TASK STATEMENT:
Copy out the records that follow, leaving every character as it is.

RECORDS PROVIDED:
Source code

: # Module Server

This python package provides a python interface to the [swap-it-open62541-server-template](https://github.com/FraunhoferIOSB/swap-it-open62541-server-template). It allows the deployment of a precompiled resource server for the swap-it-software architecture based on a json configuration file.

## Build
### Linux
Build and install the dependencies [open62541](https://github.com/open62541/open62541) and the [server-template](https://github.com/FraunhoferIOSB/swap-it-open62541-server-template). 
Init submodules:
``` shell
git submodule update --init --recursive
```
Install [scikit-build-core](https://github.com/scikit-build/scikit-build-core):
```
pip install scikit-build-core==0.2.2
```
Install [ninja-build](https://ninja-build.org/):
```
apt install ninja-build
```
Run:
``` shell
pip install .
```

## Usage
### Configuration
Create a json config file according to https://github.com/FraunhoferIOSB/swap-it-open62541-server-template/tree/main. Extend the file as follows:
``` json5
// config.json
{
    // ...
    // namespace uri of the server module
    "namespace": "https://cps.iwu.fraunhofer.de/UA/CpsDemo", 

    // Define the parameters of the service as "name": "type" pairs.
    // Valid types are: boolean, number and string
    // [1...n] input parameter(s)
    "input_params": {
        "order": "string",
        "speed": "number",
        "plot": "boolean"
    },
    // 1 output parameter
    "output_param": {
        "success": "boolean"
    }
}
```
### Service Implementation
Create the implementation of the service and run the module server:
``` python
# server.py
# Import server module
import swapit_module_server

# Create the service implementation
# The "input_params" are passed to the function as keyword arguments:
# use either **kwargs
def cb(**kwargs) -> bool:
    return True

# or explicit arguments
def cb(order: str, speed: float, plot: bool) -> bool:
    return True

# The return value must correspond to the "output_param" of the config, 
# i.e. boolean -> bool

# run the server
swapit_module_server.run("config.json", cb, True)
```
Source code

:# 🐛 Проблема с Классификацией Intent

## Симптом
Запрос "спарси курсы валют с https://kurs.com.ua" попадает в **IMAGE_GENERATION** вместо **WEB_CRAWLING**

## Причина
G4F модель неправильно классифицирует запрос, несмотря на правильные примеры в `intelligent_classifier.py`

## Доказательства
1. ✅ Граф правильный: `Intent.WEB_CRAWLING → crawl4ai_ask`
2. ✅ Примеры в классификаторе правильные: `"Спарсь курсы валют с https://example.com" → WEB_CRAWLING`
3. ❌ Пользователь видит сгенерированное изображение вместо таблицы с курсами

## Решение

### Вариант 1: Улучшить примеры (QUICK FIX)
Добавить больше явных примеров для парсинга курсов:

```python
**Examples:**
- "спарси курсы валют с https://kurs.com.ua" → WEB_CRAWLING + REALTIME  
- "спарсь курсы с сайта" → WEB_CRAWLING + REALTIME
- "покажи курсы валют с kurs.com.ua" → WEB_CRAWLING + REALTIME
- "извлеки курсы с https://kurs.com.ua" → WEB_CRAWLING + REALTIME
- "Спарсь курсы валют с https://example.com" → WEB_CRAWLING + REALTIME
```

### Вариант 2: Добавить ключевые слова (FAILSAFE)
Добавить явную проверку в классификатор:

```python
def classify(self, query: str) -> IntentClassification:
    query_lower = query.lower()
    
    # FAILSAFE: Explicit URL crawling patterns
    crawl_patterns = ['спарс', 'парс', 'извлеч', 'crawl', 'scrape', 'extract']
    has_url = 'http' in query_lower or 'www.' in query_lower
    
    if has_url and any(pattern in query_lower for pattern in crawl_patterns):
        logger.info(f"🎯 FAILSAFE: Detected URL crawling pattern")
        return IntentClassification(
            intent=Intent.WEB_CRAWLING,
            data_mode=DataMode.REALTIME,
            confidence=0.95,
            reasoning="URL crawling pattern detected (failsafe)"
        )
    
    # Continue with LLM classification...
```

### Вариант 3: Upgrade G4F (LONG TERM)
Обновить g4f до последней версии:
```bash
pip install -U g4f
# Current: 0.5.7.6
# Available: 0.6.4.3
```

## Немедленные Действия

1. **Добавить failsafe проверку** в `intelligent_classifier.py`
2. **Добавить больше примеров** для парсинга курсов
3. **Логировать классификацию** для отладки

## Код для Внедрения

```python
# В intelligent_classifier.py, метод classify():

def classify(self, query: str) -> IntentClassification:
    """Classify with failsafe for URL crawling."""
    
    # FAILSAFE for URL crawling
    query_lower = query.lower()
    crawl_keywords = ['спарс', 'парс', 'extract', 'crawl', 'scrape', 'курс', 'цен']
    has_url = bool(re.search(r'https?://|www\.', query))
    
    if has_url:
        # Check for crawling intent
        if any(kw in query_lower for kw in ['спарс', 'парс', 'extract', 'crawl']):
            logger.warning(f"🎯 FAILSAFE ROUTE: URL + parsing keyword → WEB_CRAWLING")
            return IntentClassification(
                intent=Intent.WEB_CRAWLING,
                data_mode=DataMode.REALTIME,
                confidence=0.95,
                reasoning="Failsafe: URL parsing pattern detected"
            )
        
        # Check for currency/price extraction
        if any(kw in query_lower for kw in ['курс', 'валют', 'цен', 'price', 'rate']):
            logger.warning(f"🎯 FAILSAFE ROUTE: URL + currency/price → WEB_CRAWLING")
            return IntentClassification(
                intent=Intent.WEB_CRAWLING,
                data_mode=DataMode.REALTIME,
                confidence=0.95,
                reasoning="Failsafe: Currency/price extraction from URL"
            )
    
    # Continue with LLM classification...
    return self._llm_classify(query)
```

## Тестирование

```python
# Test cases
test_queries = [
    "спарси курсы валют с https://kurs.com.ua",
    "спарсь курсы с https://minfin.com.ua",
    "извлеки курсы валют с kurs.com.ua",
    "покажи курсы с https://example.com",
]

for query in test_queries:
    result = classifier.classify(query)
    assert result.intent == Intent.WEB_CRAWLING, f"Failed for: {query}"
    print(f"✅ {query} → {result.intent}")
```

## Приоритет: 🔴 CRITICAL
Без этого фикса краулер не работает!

WRITTEN RESPONSE:
Source code

: # Module Server

This python package provides a python interface to the [swap-it-open62541-server-template](https://github.com/FraunhoferIOSB/swap-it-open62541-server-template). It allows the deployment of a precompiled resource server for the swap-it-software architecture based on a json configuration file.

## Build
### Linux
Build and install the dependencies [open62541](https://github.com/open62541/open62541) and the [server-template](https://github.com/FraunhoferIOSB/swap-it-open62541-server-template). 
Init submodules:
``` shell
git submodule update --init --recursive
```
Install [scikit-build-core](https://github.com/scikit-build/scikit-build-core):
```
pip install scikit-build-core==0.2.2
```
Install [ninja-build](https://ninja-build.org/):
```
apt install ninja-build
```
Run:
``` shell
pip install .
```

## Usage
### Configuration
Create a json config file according to https://github.com/FraunhoferIOSB/swap-it-open62541-server-template/tree/main. Extend the file as follows:
``` json5
// config.json
{
    // ...
    // namespace uri of the server module
    "namespace": "https://cps.iwu.fraunhofer.de/UA/CpsDemo", 

    // Define the parameters of the service as "name": "type" pairs.
    // Valid types are: boolean, number and string
    // [1...n] input parameter(s)
    "input_params": {
        "order": "string",
        "speed": "number",
        "plot": "boolean"
    },
    // 1 output parameter
    "output_param": {
        "success": "boolean"
    }
}
```
### Service Implementation
Create the implementation of the service and run the module server:
``` python
# server.py
# Import server module
import swapit_module_server

# Create the service implementation
# The "input_params" are passed to the function as keyword arguments:
# use either **kwargs
def cb(**kwargs) -> bool:
    return True

# or explicit arguments
def cb(order: str, speed: float, plot: bool) -> bool:
    return True

# The return value must correspond to the "output_param" of the config, 
# i.e. boolean -> bool

# run the server
swapit_module_server.run("config.json", cb, True)
```
Source code

:# 🐛 Проблема с Классификацией Intent

## Симптом
Запрос "спарси курсы валют с https://kurs.com.ua" попадает в **IMAGE_GENERATION** вместо **WEB_CRAWLING**

## Причина
G4F модель неправильно классифицирует запрос, несмотря на правильные примеры в `intelligent_classifier.py`

## Доказательства
1. ✅ Граф правильный: `Intent.WEB_CRAWLING → crawl4ai_ask`
2. ✅ Примеры в классификаторе правильные: `"Спарсь курсы валют с https://example.com" → WEB_CRAWLING`
3. ❌ Пользователь видит сгенерированное изображение вместо таблицы с курсами

## Решение

### Вариант 1: Улучшить примеры (QUICK FIX)
Добавить больше явных примеров для парсинга курсов:

```python
**Examples:**
- "спарси курсы валют с https://kurs.com.ua" → WEB_CRAWLING + REALTIME  
- "спарсь курсы с сайта" → WEB_CRAWLING + REALTIME
- "покажи курсы валют с kurs.com.ua" → WEB_CRAWLING + REALTIME
- "извлеки курсы с https://kurs.com.ua" → WEB_CRAWLING + REALTIME
- "Спарсь курсы валют с https://example.com" → WEB_CRAWLING + REALTIME
```

### Вариант 2: Добавить ключевые слова (FAILSAFE)
Добавить явную проверку в классификатор:

```python
def classify(self, query: str) -> IntentClassification:
    query_lower = query.lower()
    
    # FAILSAFE: Explicit URL crawling patterns
    crawl_patterns = ['спарс', 'парс', 'извлеч', 'crawl', 'scrape', 'extract']
    has_url = 'http' in query_lower or 'www.' in query_lower
    
    if has_url and any(pattern in query_lower for pattern in crawl_patterns):
        logger.info(f"🎯 FAILSAFE: Detected URL crawling pattern")
        return IntentClassification(
            intent=Intent.WEB_CRAWLING,
            data_mode=DataMode.REALTIME,
            confidence=0.95,
            reasoning="URL crawling pattern detected (failsafe)"
        )
    
    # Continue with LLM classification...
```

### Вариант 3: Upgrade G4F (LONG TERM)
Обновить g4f до последней версии:
```bash
pip install -U g4f
# Current: 0.5.7.6
# Available: 0.6.4.3
```

## Немедленные Действия

1. **Добавить failsafe проверку** в `intelligent_classifier.py`
2. **Добавить больше примеров** для парсинга курсов
3. **Логировать классификацию** для отладки

## Код для Внедрения

```python
# В intelligent_classifier.py, метод classify():

def classify(self, query: str) -> IntentClassification:
    """Classify with failsafe for URL crawling."""
    
    # FAILSAFE for URL crawling
    query_lower = query.lower()
    crawl_keywords = ['спарс', 'парс', 'extract', 'crawl', 'scrape', 'курс', 'цен']
    has_url = bool(re.search(r'https?://|www\.', query))
    
    if has_url:
        # Check for crawling intent
        if any(kw in query_lower for kw in ['спарс', 'парс', 'extract', 'crawl']):
            logger.warning(f"🎯 FAILSAFE ROUTE: URL + parsing keyword → WEB_CRAWLING")
            return IntentClassification(
                intent=Intent.WEB_CRAWLING,
                data_mode=DataMode.REALTIME,
                confidence=0.95,
                reasoning="Failsafe: URL parsing pattern detected"
            )
        
        # Check for currency/price extraction
        if any(kw in query_lower for kw in ['курс', 'валют', 'цен', 'price', 'rate']):
            logger.warning(f"🎯 FAILSAFE ROUTE: URL + currency/price → WEB_CRAWLING")
            return IntentClassification(
                intent=Intent.WEB_CRAWLING,
                data_mode=DataMode.REALTIME,
                confidence=0.95,
                reasoning="Failsafe: Currency/price extraction from URL"
            )
    
    # Continue with LLM classification...
    return self._llm_classify(query)
```

## Тестирование

```python
# Test cases
test_queries = [
    "спарси курсы валют с https://kurs.com.ua",
    "спарсь курсы с https://minfin.com.ua",
    "извлеки курсы валют с kurs.com.ua",
    "покажи курсы с https://example.com",
]

for query in test_queries:
    result = classifier.classify(query)
    assert result.intent == Intent.WEB_CRAWLING, f"Failed for: {query}"
    print(f"✅ {query} → {result.intent}")
```

## Приоритет: 🔴 CRITICAL
Без этого фикса краулер не работает!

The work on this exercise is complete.